*EXERCISE DETAILS*.
Within the entries below, the lines from the one with "A separate recorded" through the one with "sentences; not independently" are to be set down exactly, both ends kept.

*DATA TO PROCESS*.
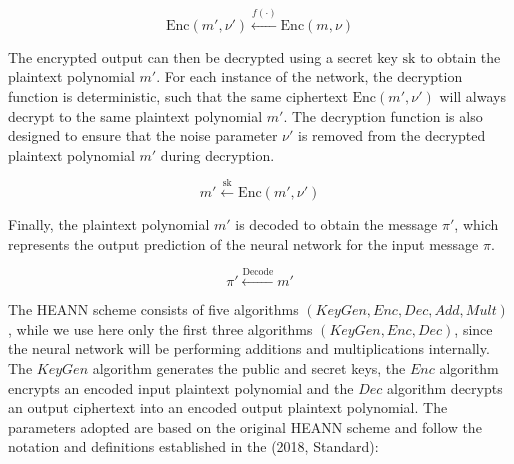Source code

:\documentclass{article}
\begin{document}
\[
\text{Enc}(m', \nu') \xleftarrow{f(\cdot)} \text{Enc}(m, \nu)
\]

The encrypted output can then be decrypted using a secret key \(\text{sk}\) to obtain the plaintext polynomial \(m'\). For each instance of the network, the decryption function is deterministic, such that the same ciphertext \(\text{Enc}(m', \nu')\) will always decrypt to the same plaintext polynomial \(m'\). The decryption function is also designed to ensure that the noise parameter \(\nu'\) is removed from the decrypted plaintext polynomial \(m'\) during decryption.

\[
m' \xleftarrow{\text{sk}} \text{Enc}(m', \nu')
\]

Finally, the plaintext polynomial \(m'\) is decoded to obtain the message \(\pi'\), which represents the output prediction of the neural network for the input message \(\pi\).

\[
\pi' \xleftarrow{\text{Decode}} m'
\]

The HEANN scheme consists of five algorithms \((KeyGen, Enc, Dec, Add, Mult)\), while we use here only the first three algorithms \((KeyGen, Enc, Dec)\), since the neural network will be performing additions and multiplications internally. The \(KeyGen\) algorithm generates the public and secret keys, the \(Enc\) algorithm encrypts an encoded input plaintext polynomial and the \(Dec\) algorithm decrypts an output ciphertext into an encoded output plaintext polynomial. The parameters adopted are based on the original HEANN scheme and follow the notation and definitions established in the (2018, Standard):
\end{document}
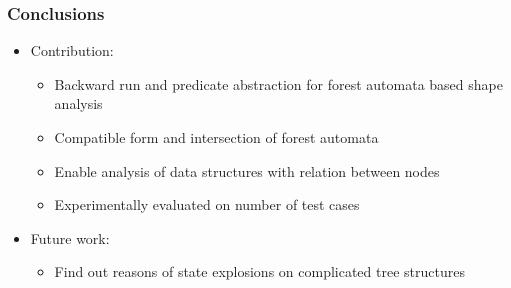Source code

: \documentclass{beamer}
\newcommand{\hlgr}[1]{\textcolor{olive!50!green}{#1}}
\begin{document}


\begin{frame}
  \frametitle{Conclusions}

  \begin{itemize}
	  \item \hlgr{Contribution:}
		\begin{itemize}
			\item Backward run and predicate abstraction for forest automata based shape analysis 
			\item Compatible form and intersection of forest automata
			\item Enable analysis of data structures with relation between nodes
			\item Experimentally evaluated on number of test cases
		\end{itemize}
		\item \hlgr{Future work:}
			\begin{itemize}
				\item Find out reasons of state explosions on complicated tree structures
			\end{itemize}
  \end{itemize}
\end{frame}
\end{document}
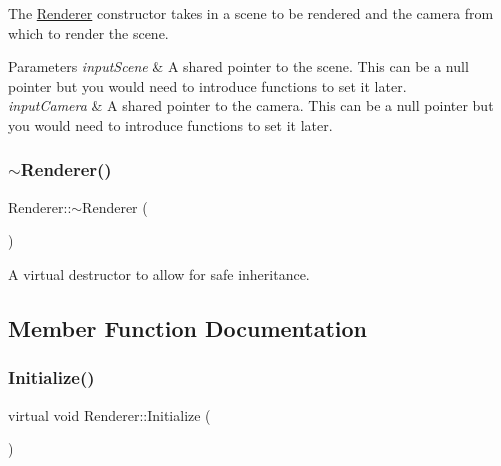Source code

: The \hyperlink{class_renderer}{Renderer} constructor takes in a scene to be rendered and the camera from which to render the scene. 


\begin{DoxyParams}{Parameters}
{\em input\+Scene} & A shared pointer to the scene. This can be a null pointer but you would need to introduce functions to set it later. \\
\hline
{\em input\+Camera} & A shared pointer to the camera. This can be a null pointer but you would need to introduce functions to set it later. \\
\hline
\end{DoxyParams}
\hypertarget{class_renderer_afeee408862d5bd6255a6882d47e6d5cd}{}\label{class_renderer_afeee408862d5bd6255a6882d47e6d5cd} 
\subsubsection{\texorpdfstring{$\sim$\+Renderer()}{~Renderer()}}
{\footnotesize\ttfamily Renderer\+::$\sim$\+Renderer (\begin{DoxyParamCaption}{ }\end{DoxyParamCaption})\hspace{0.3cm}{\ttfamily [virtual]}}



A virtual destructor to allow for safe inheritance. 



\subsection{Member Function Documentation}
\hypertarget{class_renderer_a7cb221f355f181d84d66e8c09f50f04a}{}\label{class_renderer_a7cb221f355f181d84d66e8c09f50f04a} 
\subsubsection{\texorpdfstring{Initialize()}{Initialize()}}
{\footnotesize\ttfamily virtual void Renderer\+::\+Initialize (\begin{DoxyParamCaption}{ }\end{DoxyParamCaption})\hspace{0.3cm}{\ttfamily [pure virtual]}}



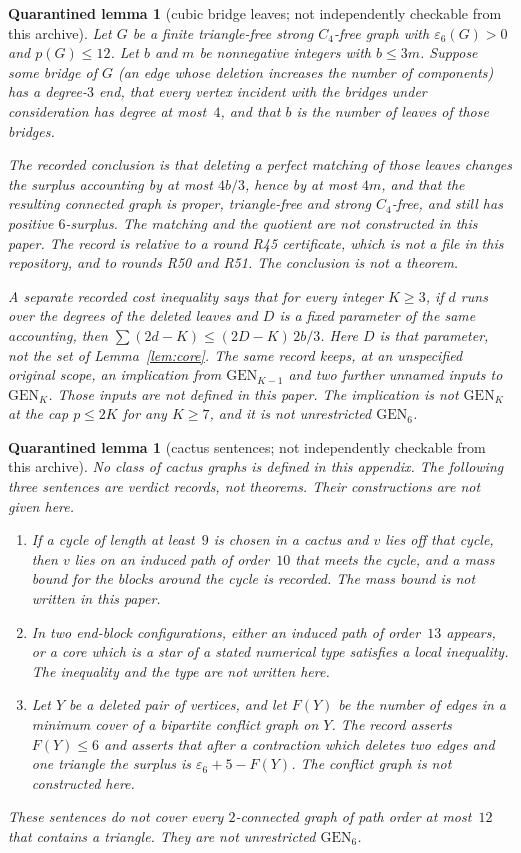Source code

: \documentclass[11pt]{amsart}
\newtheorem{qlemma}[theorem]{Quarantined lemma}
\theoremstyle{definition}
\theoremstyle{remark}
\newcommand{\pp}{p}
\newcommand{\GEN}{\mathrm{GEN}}
\begin{document}
\begin{qlemma}[cubic bridge leaves; not independently checkable from this archive]\label{lem:cubic}
Let $G$ be a finite triangle-free strong $C_4$-free graph with $\varepsilon_6(G)>0$ and $\pp(G)\le 12$. Let $b$ and $m$ be nonnegative integers with $b\le 3m$. Suppose some bridge of $G$ (an edge whose deletion increases the number of components) has a degree-$3$ end, that every vertex incident with the bridges under consideration has degree at most~$4$, and that $b$ is the number of leaves of those bridges.

The recorded conclusion is that deleting a perfect matching of those leaves changes the surplus accounting by at most $4b/3$, hence by at most $4m$, and that the resulting connected graph is proper, triangle-free and strong $C_4$-free, and still has positive $6$-surplus. The matching and the quotient are not constructed in this paper. The record is relative to a round R45 certificate, which is not a file in this repository, and to rounds R50 and R51. The conclusion is not a theorem.

A separate recorded cost inequality says that for every integer $K\ge 3$, if $d$ runs over the degrees of the deleted leaves and $D$ is a fixed parameter of the same accounting, then $\sum(2d-K)\le(2D-K)\,2b/3$. Here $D$ is that parameter, not the set of Lemma~\ref{lem:core}. The same record keeps, at an unspecified original scope, an implication from $\GEN_{K-1}$ and two further unnamed inputs to $\GEN_K$. Those inputs are not defined in this paper. The implication is not $\GEN_K$ at the cap $\pp\le 2K$ for any $K\ge 7$, and it is not unrestricted $\GEN_6$.
\end{qlemma}

\begin{qlemma}[cactus sentences; not independently checkable from this archive]\label{lem:cactus}
No class of cactus graphs is defined in this appendix. The following three sentences are verdict records, not theorems. Their constructions are not given here.
\begin{enumerate}
\item If a cycle of length at least~$9$ is chosen in a cactus and $v$ lies off that cycle, then $v$ lies on an induced path of order~$10$ that meets the cycle, and a mass bound for the blocks around the cycle is recorded. The mass bound is not written in this paper.
\item In two end-block configurations, either an induced path of order~$13$ appears, or a core which is a star of a stated numerical type satisfies a local inequality. The inequality and the type are not written here.
\item Let $Y$ be a deleted pair of vertices, and let $F(Y)$ be the number of edges in a minimum cover of a bipartite conflict graph on $Y$. The record asserts $F(Y)\le 6$ and asserts that after a contraction which deletes two edges and one triangle the surplus is $\varepsilon_6+5-F(Y)$. The conflict graph is not constructed here.
\end{enumerate}
These sentences do not cover every $2$-connected graph of path order at most~$12$ that contains a triangle. They are not unrestricted $\GEN_6$.
\end{qlemma}
\end{document}
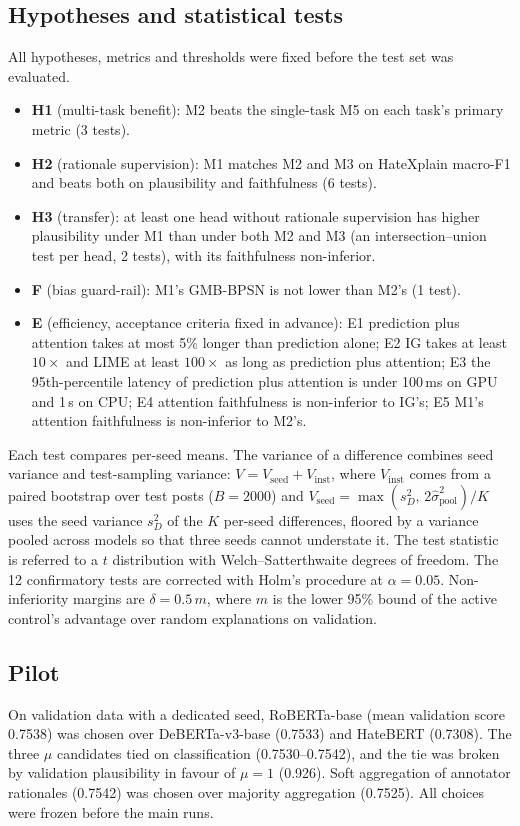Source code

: \documentclass[preprint,12pt,authoryear]{elsarticle}
\begin{document}
\subsection{Hypotheses and statistical tests}
All hypotheses, metrics and thresholds were fixed before the test set was evaluated.
\begin{itemize}
\item \textbf{H1} (multi-task benefit): M2 beats the single-task M5 on each task's primary metric (3 tests).
\item \textbf{H2} (rationale supervision): M1 matches M2 and M3 on HateXplain macro-F1 and beats both on plausibility and faithfulness (6 tests).
\item \textbf{H3} (transfer): at least one head without rationale supervision has higher plausibility under M1 than under both M2 and M3 (an intersection--union test per head, 2 tests), with its faithfulness non-inferior.
\item \textbf{F} (bias guard-rail): M1's GMB-BPSN is not lower than M2's (1 test).
\item \textbf{E} (efficiency, acceptance criteria fixed in advance): E1 prediction plus attention takes at most 5\% longer than prediction alone; E2 IG takes at least $10\times$ and LIME at least $100\times$ as long as prediction plus attention; E3 the 95th-percentile latency of prediction plus attention is under 100\,ms on GPU and 1\,s on CPU; E4 attention faithfulness is non-inferior to IG's; E5 M1's attention faithfulness is non-inferior to M2's.
\end{itemize}
Each test compares per-seed means. The variance of a difference combines seed variance and test-sampling variance: $V = V_{\text{seed}} + V_{\text{inst}}$, where $V_{\text{inst}}$ comes from a paired bootstrap over test posts ($B=2000$) and $V_{\text{seed}} = \max(s_D^2,\,2\hat\sigma^2_{\text{pool}})/K$ uses the seed variance $s_D^2$ of the $K$ per-seed differences, floored by a variance pooled across models so that three seeds cannot understate it. The test statistic is referred to a $t$ distribution with Welch--Satterthwaite degrees of freedom. The 12 confirmatory tests are corrected with Holm's procedure \citep{holm1979simple} at $\alpha=0.05$. Non-inferiority margins are $\delta = 0.5\,m$, where $m$ is the lower 95\% bound of the active control's advantage over random explanations on validation.

\subsection{Pilot}
\label{sec:pilot}
On validation data with a dedicated seed, RoBERTa-base (mean validation score 0.7538) was chosen over DeBERTa-v3-base (0.7533) and HateBERT (0.7308). The three $\mu$ candidates tied on classification (0.7530--0.7542), and the tie was broken by validation plausibility in favour of $\mu=1$ (0.926). Soft aggregation of annotator rationales (0.7542) was chosen over majority aggregation (0.7525). All choices were frozen before the main runs.
\end{document}
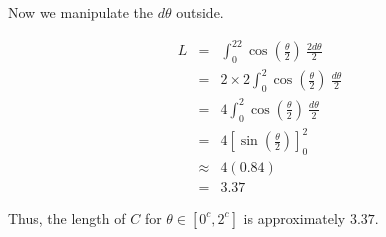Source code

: Now we manipulate the $d\theta$ outside.

\begin{eqnarray*}
	L&=&\int_0^22\cos\left(\frac{\theta}{2}\right)~\frac{2d\theta}{2}\\
	&=&2\times2\int_0^2\cos\left(\frac{\theta}{2}\right)~\frac{d\theta}{2}\\
	&=&4\int_0^2\cos\left(\frac{\theta}{2}\right)~\frac{d\theta}{2}\\
	&=&4\left[\sin\left(\frac{\theta}{2}\right)\right]_0^2\\
	&\approx&4\left(0.84\right)\\
	&=&3.37
\end{eqnarray*}

Thus, the length of $C$ for $\theta\in\left[0^c,2^c\right]$ is approximately $3.37$.
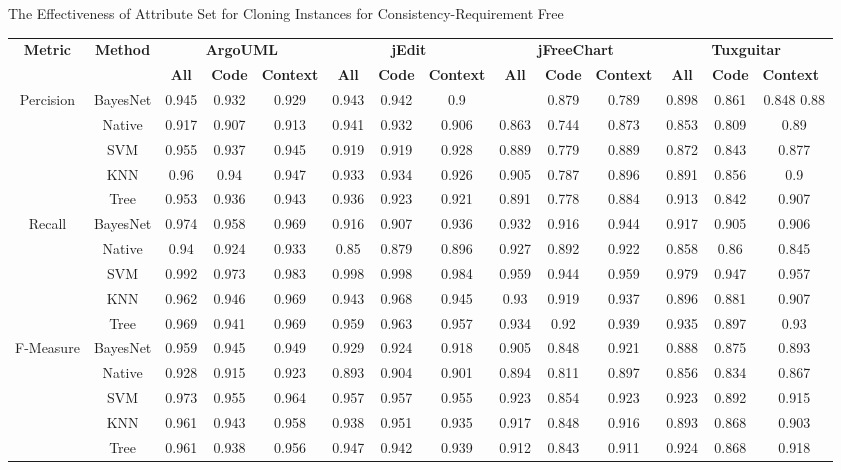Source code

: \begin{table*}[htbp]
\scriptsize
{The Effectiveness of Attribute Set for Cloning Instances for Consistency-Requirement Free}
\vspace{0.5em}
\centering
\begin{tabular}{cccccccccccccc}
\toprule[1.5pt]
\multirow{2}{*}{\textbf{Metric}}&\multirow{2}{*}{\textbf{Method}}&\multicolumn{3}{c}{\textbf{ArgoUML}}&\multicolumn{3}{c}{\textbf{jEdit}}&\multicolumn{3}{c}{\textbf{jFreeChart}}&\multicolumn{3}{c}{\textbf{Tuxguitar}}\\
\cline{3-14}
&&\textbf{All}&\textbf{Code}&\textbf{Context}&\textbf{All}&\textbf{Code}&\textbf{Context}&\textbf{All}&\textbf{Code}&\textbf{Context}&\textbf{All}&\textbf{Code}&\textbf{Context}~\\
\midrule[1pt]
\multirow{5}{*}{Percision}
&BayesNet&0.945&	0.932	&0.929&		0.943&	0.942	&0.9	&	&0.879	&0.789	&0.898		&0.861	&0.848	0.88\\
&Native&0.917	&0.907&	0.913	&	0.941	&0.932&	0.906	&	0.863&	0.744&	0.873	&	0.853&	0.809	&0.89\\
&SVM&0.955&	0.937	&0.945	&	0.919	&0.919&	0.928&		0.889	&0.779&	0.889	&	0.872	&0.843	&0.877\\
&KNN&0.96	&0.94	&0.947	&	0.933&	0.934	&0.926	&	0.905&	0.787&	0.896	&	0.891&	0.856&	0.9\\
&Tree&0.953&	0.936	&0.943	&	0.936&	0.923	&0.921&		0.891&	0.778&	0.884	&	0.913	&0.842&	0.907\\

\hline
\multirow{5}{*}{Recall}
&BayesNet&0.974	&0.958	&0.969	&	0.916	&0.907&	0.936		&0.932	&0.916	&0.944	&	0.917	&0.905	&0.906\\
&Native&0.94	&0.924	&0.933&		0.85	&0.879&	0.896		&0.927&	0.892	&0.922	&	0.858	&0.86&	0.845\\
&SVM&0.992	&0.973&	0.983		&0.998	&0.998&	0.984		&0.959	&0.944	&0.959		&0.979	&0.947	&0.957\\
&KNN&0.962&	0.946&	0.969	&	0.943	&0.968&	0.945		&0.93&	0.919&	0.937	&	0.896	&0.881&	0.907\\
&Tree&0.969&	0.941	&0.969	&	0.959&	0.963	&0.957	&	0.934	&0.92&	0.939	&	0.935	&0.897	&0.93\\
\hline
\multirow{5}{*}{F-Measure}
&BayesNet&0.959&	0.945&	0.949	&	0.929	&0.924&	0.918	&	0.905&	0.848	&0.921	&	0.888&	0.875&	0.893\\
&Native&0.928&	0.915	&0.923	&0.893	&0.904	&0.901		&0.894&	0.811&	0.897	&	0.856	&0.834	&0.867\\
&SVM&0.973&	0.955&	0.964	&	0.957&	0.957&	0.955	&	0.923&	0.854	&0.923&		0.923&	0.892&	0.915\\
&KNN&0.961&	0.943&	0.958	&	0.938	&0.951&	0.935		&0.917	&0.848	&0.916&		0.893&	0.868	&0.903\\
&Tree&0.961&	0.938&	0.956	&	0.947	&0.942&	0.939	&	0.912&	0.843	&0.911&		0.924	&0.868&	0.918\\
\bottomrule[1.5pt]
\end{tabular}
\end{table*}


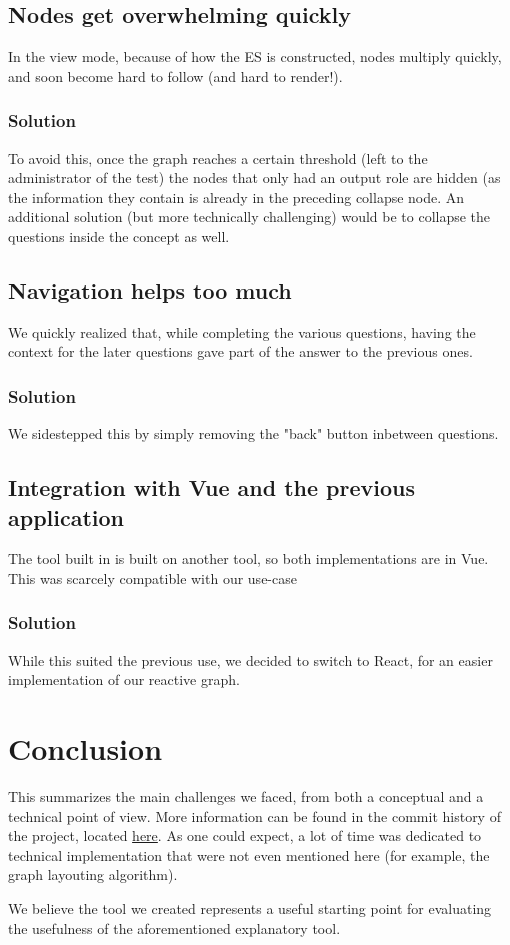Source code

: \documentclass{article}
\begin{document}
\subsection{Nodes get overwhelming quickly}
In the view mode, because of how the ES is constructed, nodes multiply quickly, and soon become hard to follow (and hard to render!).
\subsubsection{Solution}
To avoid this, once the graph reaches a certain threshold (left to the administrator of the test) the nodes that only had an output role are hidden (as the information they contain is already in the preceding collapse node. An additional solution (but more technically challenging) would be to collapse the questions inside the concept as well.

\subsection{Navigation helps too much}
We quickly realized that, while completing the various questions, having the context for the later questions gave part of the answer to the previous ones.
\subsubsection{Solution}
We sidestepped this by simply removing the "back" button inbetween questions.

\subsection{Integration with Vue and the previous application}
The tool built in \cite{sovrano2021philosophy} is built on another tool, so both implementations are in Vue. This was scarcely compatible with our use-case
\subsubsection{Solution}
While this suited the previous use, we decided to switch to React, for an easier implementation of our reactive graph.

\section{Conclusion}
This summarizes the main challenges we faced, from both a conceptual and a technical point of view. More information can be found in the commit history of the project, located \href{https://github.com/pollomarzo/internship-2021}{here}. As one could expect, a lot of time was dedicated to technical implementation that were not even mentioned here (for example, the graph layouting algorithm).

We believe the tool we created represents a useful starting point for evaluating the usefulness of the aforementioned explanatory tool.





\end{document}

*FINISHED EXERCISE*.
A separate recorded cost inequality says that for every integer $K\ge 3$, if $d$ runs over the degrees of the deleted leaves and $D$ is a fixed parameter of the same accounting, then $\sum(2d-K)\le(2D-K)\,2b/3$. Here $D$ is that parameter, not the set of Lemma~\ref{lem:core}. The same record keeps, at an unspecified original scope, an implication from $\GEN_{K-1}$ and two further unnamed inputs to $\GEN_K$. Those inputs are not defined in this paper. The implication is not $\GEN_K$ at the cap $\pp\le 2K$ for any $K\ge 7$, and it is not unrestricted $\GEN_6$.
\end{qlemma}

\begin{qlemma}[cactus sentences; not independently checkable from this archive]\label{lem:cactus}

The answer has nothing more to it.